By Stacy M. Brown | Washington Informer
The long and humiliating path to ignominy for Donald Trump continued when a jury in New York found the twice-impeached and presently criminally indicted former president liable for sexually assaulting author E. Jean Carroll.
The jury, which awarded Carroll $5 million in damages, also deemed Trump liable for defaming the writer when he publicly discredited her claims.
In a minor victory for Trump, the jury did not determine that he had raped Carroll.
The trial lasted approximately one week in Manhattan, where a grand jury indicted Trump last month on more than thirty criminal counts related to alleged hush money payments he made to cover up a sexual relationship with porn star Stormy Daniels.
Trump was the first former president to be criminally indicted.
Congress impeached him twice during his presidency, an unprecedented disgrace in American history.
Carroll, a well-known columnist, alleged that Trump raped her in the mid-1990s at the Bergdorf Goodman department store.
Trump slandered Carroll by denying the allegation, indicating she fabricated it to boost book sales and claiming she was not his type.

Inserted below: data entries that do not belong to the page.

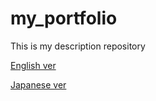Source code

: # my_portfolio

This is my description repository

[English ver](/en/description.md)

[Japanese ver](/ja/経歴.md)
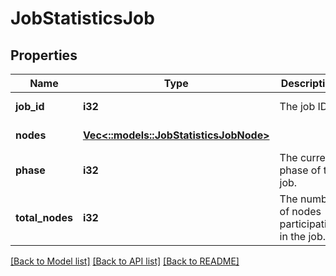 # JobStatisticsJob

## Properties
Name | Type | Description | Notes
------------ | ------------- | ------------- | -------------
**job_id** | **i32** | The job ID. | [default to null]
**nodes** | [**Vec<::models::JobStatisticsJobNode>**](JobStatisticsJobNode.md) |  | [default to null]
**phase** | **i32** | The current phase of the job. | [default to null]
**total_nodes** | **i32** | The number of nodes participating in the job. | [default to null]

[[Back to Model list]](../README.md#documentation-for-models) [[Back to API list]](../README.md#documentation-for-api-endpoints) [[Back to README]](../README.md)


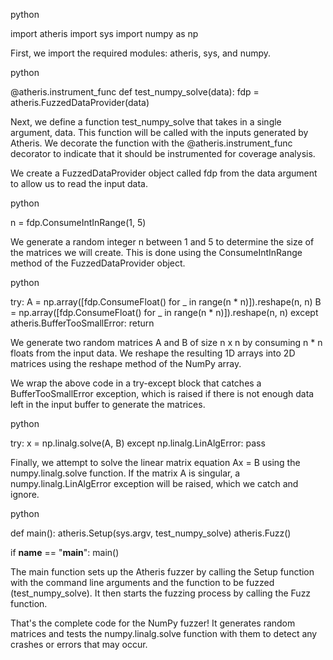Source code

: python

import atheris
import sys
import numpy as np

First, we import the required modules: atheris, sys, and numpy.

python

@atheris.instrument_func
def test_numpy_solve(data):
    fdp = atheris.FuzzedDataProvider(data)

Next, we define a function test_numpy_solve that takes in a single argument, data. This function will be called with the inputs generated by Atheris. We decorate the function with the @atheris.instrument_func decorator to indicate that it should be instrumented for coverage analysis.

We create a FuzzedDataProvider object called fdp from the data argument to allow us to read the input data.

python

n = fdp.ConsumeIntInRange(1, 5)

We generate a random integer n between 1 and 5 to determine the size of the matrices we will create. This is done using the ConsumeIntInRange method of the FuzzedDataProvider object.

python

try:
    A = np.array([fdp.ConsumeFloat() for _ in range(n * n)]).reshape(n, n)
    B = np.array([fdp.ConsumeFloat() for _ in range(n * n)]).reshape(n, n)
except atheris.BufferTooSmallError:
    return

We generate two random matrices A and B of size n x n by consuming n * n floats from the input data. We reshape the resulting 1D arrays into 2D matrices using the reshape method of the NumPy array.

We wrap the above code in a try-except block that catches a BufferTooSmallError exception, which is raised if there is not enough data left in the input buffer to generate the matrices.

python

try:
    x = np.linalg.solve(A, B)
except np.linalg.LinAlgError:
    pass

Finally, we attempt to solve the linear matrix equation Ax = B using the numpy.linalg.solve function. If the matrix A is singular, a numpy.linalg.LinAlgError exception will be raised, which we catch and ignore.

python

def main():
    atheris.Setup(sys.argv, test_numpy_solve)
    atheris.Fuzz()

if __name__ == "__main__":
    main()

The main function sets up the Atheris fuzzer by calling the Setup function with the command line arguments and the function to be fuzzed (test_numpy_solve). It then starts the fuzzing process by calling the Fuzz function.

That's the complete code for the NumPy fuzzer! It generates random matrices and tests the numpy.linalg.solve function with them to detect any crashes or errors that may occur.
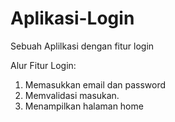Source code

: # Aplikasi-Login
Sebuah Aplilkasi dengan fitur login

Alur Fitur Login:
1. Memasukkan email dan password  
2. Memvalidasi masukan.
3. Menampilkan halaman home

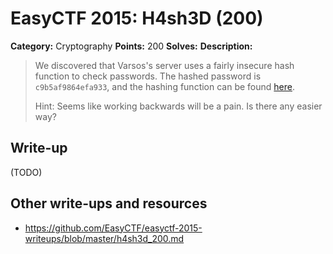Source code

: # EasyCTF 2015: H4sh3D (200)

**Category:** Cryptography
**Points:** 200
**Solves:** 
**Description:**

> We discovered that Varsos's server uses a fairly insecure hash function to check passwords. The hashed password is `c9b5af9864efa933`, and the hashing function can be found [here](https://github.com/EasyCTF/easyctf-2015-writeups/blob/master/files/hash1.py).
> 
> 
> Hint: Seems like working backwards will be a pain. Is there any easier way?


## Write-up

(TODO)

## Other write-ups and resources

* <https://github.com/EasyCTF/easyctf-2015-writeups/blob/master/h4sh3d_200.md>
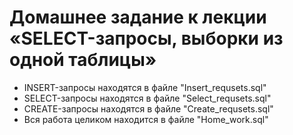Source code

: # Домашнее задание к лекции «SELECT-запросы, выборки из одной таблицы»

- INSERT-запросы находятся в файле "Insert_requsets.sql"
- SELECT-запросы находятся в файле "Select_requsets.sql"
- CREATE-запросы находятся в файле "Create_requsets.sql"
- Вся работа целиком находится в файле "Home_work.sql"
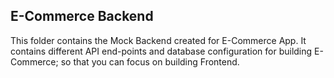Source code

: ## E-Commerce Backend

This folder contains the Mock Backend created for E-Commerce App. It contains different API end-points and database configuration for building E-Commerce; so that you can focus on building Frontend.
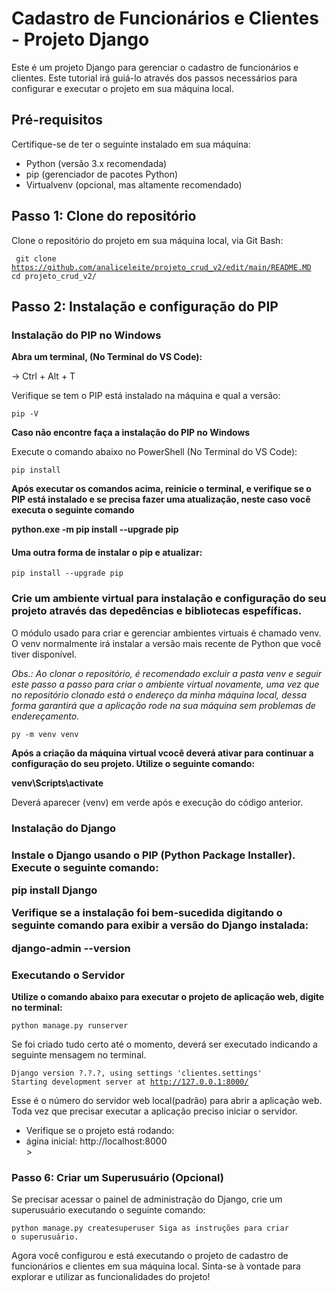 <h1> Cadastro de Funcionários e Clientes - Projeto Django </h1>

Este é um projeto Django para gerenciar o cadastro de funcionários e clientes. Este tutorial irá guiá-lo através dos
passos necessários para configurar e executar o projeto em sua máquina local.

<h2> Pré-requisitos </h2>

Certifique-se de ter o seguinte instalado em sua máquina:

<ul>
    <li>
        Python (versão 3.x recomendada)
    </li>
    <li>
        pip (gerenciador de pacotes Python)
    </li>
    <li>
        Virtualvenv (opcional, mas altamente recomendado)
    </li>
</ul>

<h2> Passo 1: Clone do repositório </h2>

Clone o repositório do projeto em sua máquina local, via Git Bash:


<code> git clone https://github.com/analiceleite/projeto_crud_v2/edit/main/README.MD
cd projeto_crud_v2/ </code>


<h2>Passo 2: Instalação e configuração do PIP </h2>


<h3> Instalação do PIP no Windows </h3>

<strong>Abra um terminal, (No Terminal do VS Code): </strong>

-> Ctrl + Alt + T

Verifique se tem o PIP está instalado na máquina e qual a versão:

<code>pip -V</code>

<strong>Caso não encontre faça a instalação do PIP no Windows</strong>

Execute o comando abaixo no PowerShell (No Terminal do VS Code):

<code>pip install</code>

<strong>Após executar os comandos acima, reinicie o terminal, e verifique se o PIP está instalado e se precisa fazer uma
    atualização, neste caso você executa o seguinte comando</strong>

<strong>python.exe -m pip install --upgrade pip</strong>

<h4>Uma outra forma de instalar o pip e atualizar:</h4>

<code>pip install --upgrade pip</code>

<h3>Crie um ambiente virtual para instalação e configuração do seu projeto através das depedências e bibliotecas
    espefíficas.</h3>

O módulo usado para criar e gerenciar ambientes virtuais é chamado venv. O venv normalmente irá instalar a versão mais
recente de Python que você tiver disponível.

<i> Obs.: Ao clonar o repositório, é recomendado excluir a pasta venv e seguir este passo a passo para criar o ambiente
    virtual novamente, uma vez que no repositório clonado está o endereço da minha máquina local, dessa forma garantirá
    que a aplicação rode na sua máquina sem problemas de endereçamento. </i>

<code>py -m venv venv</code>

<strong>Após a criação da máquina virtual vcocê deverá ativar para continuar a configuração do seu projeto. Utilize o
    seguinte comando:</strong>

<strong>venv\Scripts\activate</strong>

Deverá aparecer (venv) em verde após e execução do código anterior.

<h3>Instalação do Django<h3>

<strong>Instale o Django usando o PIP (Python Package Installer). Execute o seguinte comando:</strong>

<strong>pip install Django</strong>

<strong>Verifique se a instalação foi bem-sucedida digitando o seguinte comando para exibir a versão do Django
instalada:</strong>

<strong>django-admin --version</strong>

<h3>Executando o Servidor</h3>

<strong>Utilize o comando abaixo para executar o projeto de aplicação web, digite no terminal:</strong>

<code>python manage.py runserver </code>

Se foi criado tudo certo até o momento, deverá ser executado indicando a seguinte mensagem no terminal.

<code>Django version ?.?.?, using settings 'clientes.settings'
Starting development server at http://127.0.0.1:8000/
</code>

Esse é o número do servidor web local(padrão) para abrir a aplicação web. Toda vez que precisar executar a
aplicação preciso iniciar o servidor.

<ul>
    <li>
        Verifique se o projeto está rodando:
    </li>
    <li>
        ágina inicial: http://localhost:8000
    </li>>
</ul>

<h3>Passo 6: Criar um Superusuário (Opcional)</h3>

Se precisar acessar o painel de administração do Django, crie um superusuário executando o seguinte comando:

<code>python manage.py createsuperuser
      Siga as instruções para criar o superusuário.</code>

Agora você configurou e está executando o projeto de cadastro de funcionários e clientes em sua máquina local.
Sinta-se à vontade para explorar e utilizar as funcionalidades do projeto!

Trump has denied all the allegations.
Under the New York Adult Survivors Act, enacted in May 2022, survivors of sexual offenses may file a civil complaint against a perpetrator for damages even if the statute of limitations has expired, so long as they can also demonstrate that the offense qualifies as a sex crime.
Carroll’s legal team presented 11 witnesses in seven trial days, including the author herself.
Earlier in the trial, the jury viewed portions of Trump’s October 2017 videotaped deposition for this case.
Trump vehemently denied Carroll’s rape allegations, claiming they were baseless and that he did not know her.
In addition, he asserted that Carroll was not his type and had the right to disparage women who falsely accused him.
During the trial, former news anchor Carol Martin testified that Carroll confided in her immediately following the incident.
Martin informed the jury that the two friends had finished recording their respective programs and that Carroll had requested to visit Martin’s home close to the studio.
Martin stated that Carroll was “agitated” during their hour-long conversation in her kitchen.
Carroll’s “effect was anxious and agitated, but she can be that way on occasion, so it wasn’t all that unusual, but what she was saying initially made no sense.”
Martin recalled that Carroll began her story by saying, “You won’t believe what happened to me the other night.”
Martin reported that Carroll told her she did not wish to report the incident and urged her to remain silent.
However, Martin stated that she regretted advising her friend and colleague not to report the incident, although Carroll had disclosed the alleged rape to another associate.
Martin testified, “I am not proud; this is what I told her.”
“I’m here because I want to reiterate and remember what my friend E. Jean Carroll told me 27 years ago. I believed it then, and I believe it today.”